** Recorded data follows **

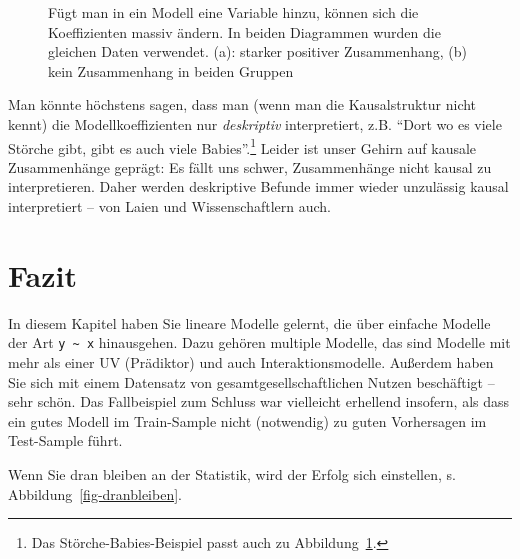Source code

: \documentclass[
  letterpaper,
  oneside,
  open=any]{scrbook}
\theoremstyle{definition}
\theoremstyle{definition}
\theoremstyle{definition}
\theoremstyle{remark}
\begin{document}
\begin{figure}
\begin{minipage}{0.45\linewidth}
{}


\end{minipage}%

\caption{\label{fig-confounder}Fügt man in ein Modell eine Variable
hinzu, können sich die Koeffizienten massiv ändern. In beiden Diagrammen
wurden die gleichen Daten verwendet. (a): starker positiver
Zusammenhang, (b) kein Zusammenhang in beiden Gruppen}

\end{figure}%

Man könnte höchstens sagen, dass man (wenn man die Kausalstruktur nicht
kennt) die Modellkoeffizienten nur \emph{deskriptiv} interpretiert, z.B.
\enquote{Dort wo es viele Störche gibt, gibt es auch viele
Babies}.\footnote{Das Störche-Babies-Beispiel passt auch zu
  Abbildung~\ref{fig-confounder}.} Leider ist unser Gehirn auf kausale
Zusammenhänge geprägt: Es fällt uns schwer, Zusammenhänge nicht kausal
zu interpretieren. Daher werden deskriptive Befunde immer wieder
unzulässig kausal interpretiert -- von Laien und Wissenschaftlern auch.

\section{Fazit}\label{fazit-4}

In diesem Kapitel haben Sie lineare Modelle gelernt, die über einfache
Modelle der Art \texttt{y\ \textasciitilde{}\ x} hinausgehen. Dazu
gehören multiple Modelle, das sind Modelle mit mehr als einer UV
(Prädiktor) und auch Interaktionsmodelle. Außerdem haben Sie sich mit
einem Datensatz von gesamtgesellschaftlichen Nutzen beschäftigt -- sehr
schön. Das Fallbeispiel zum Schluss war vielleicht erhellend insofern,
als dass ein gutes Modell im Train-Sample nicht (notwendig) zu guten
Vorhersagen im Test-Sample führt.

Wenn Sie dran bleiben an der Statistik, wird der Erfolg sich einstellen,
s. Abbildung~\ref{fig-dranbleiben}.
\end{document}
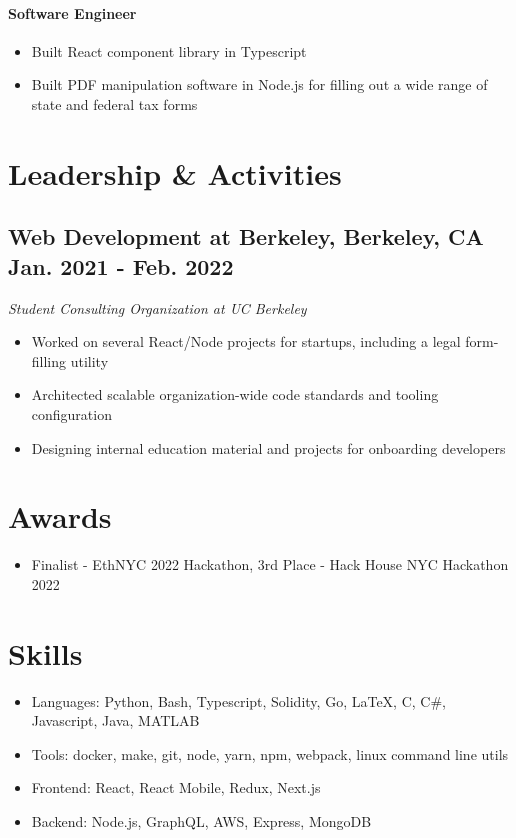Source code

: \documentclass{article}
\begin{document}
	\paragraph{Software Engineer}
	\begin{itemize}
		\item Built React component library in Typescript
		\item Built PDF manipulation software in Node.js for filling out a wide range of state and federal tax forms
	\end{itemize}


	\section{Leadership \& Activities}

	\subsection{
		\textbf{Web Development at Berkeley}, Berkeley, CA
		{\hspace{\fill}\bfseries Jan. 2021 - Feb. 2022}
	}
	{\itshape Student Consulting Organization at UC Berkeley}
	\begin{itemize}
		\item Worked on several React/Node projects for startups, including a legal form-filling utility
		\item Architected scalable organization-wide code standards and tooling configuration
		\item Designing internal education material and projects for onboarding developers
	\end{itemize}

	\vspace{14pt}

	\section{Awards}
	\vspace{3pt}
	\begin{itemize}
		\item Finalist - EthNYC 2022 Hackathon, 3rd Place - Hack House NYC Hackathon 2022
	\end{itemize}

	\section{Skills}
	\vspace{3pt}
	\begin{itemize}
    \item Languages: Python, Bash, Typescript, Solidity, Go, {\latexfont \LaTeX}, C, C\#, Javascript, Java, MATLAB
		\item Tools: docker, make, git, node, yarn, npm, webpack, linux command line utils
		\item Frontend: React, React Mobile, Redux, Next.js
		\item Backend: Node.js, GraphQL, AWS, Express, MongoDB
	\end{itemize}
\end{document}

** End of Recorded data **
** Recorded data follows **

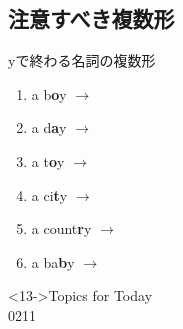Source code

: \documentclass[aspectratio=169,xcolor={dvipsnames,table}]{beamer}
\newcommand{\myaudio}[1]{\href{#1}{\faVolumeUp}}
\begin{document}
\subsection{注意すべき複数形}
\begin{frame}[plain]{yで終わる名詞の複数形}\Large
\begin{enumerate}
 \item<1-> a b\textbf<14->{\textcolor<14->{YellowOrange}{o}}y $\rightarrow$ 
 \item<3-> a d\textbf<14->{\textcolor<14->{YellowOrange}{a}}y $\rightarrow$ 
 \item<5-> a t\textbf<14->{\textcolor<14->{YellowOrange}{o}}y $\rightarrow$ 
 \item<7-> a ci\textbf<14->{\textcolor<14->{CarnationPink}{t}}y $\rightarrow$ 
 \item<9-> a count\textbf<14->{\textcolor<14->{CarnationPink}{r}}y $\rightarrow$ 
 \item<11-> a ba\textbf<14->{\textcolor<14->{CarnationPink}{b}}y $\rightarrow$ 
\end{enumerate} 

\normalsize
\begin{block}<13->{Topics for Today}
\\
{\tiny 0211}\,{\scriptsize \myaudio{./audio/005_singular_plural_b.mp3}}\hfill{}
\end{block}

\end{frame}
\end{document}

** End of Recorded data **

■ Work to complete
Return every line of the listing above that contains "myaudio".

■ Result for this task
\newcommand{\myaudio}[1]{\href{#1}{\faVolumeUp}}
{\tiny 0211}\,{\scriptsize \myaudio{./audio/005_singular_plural_b.mp3}}\hfill{}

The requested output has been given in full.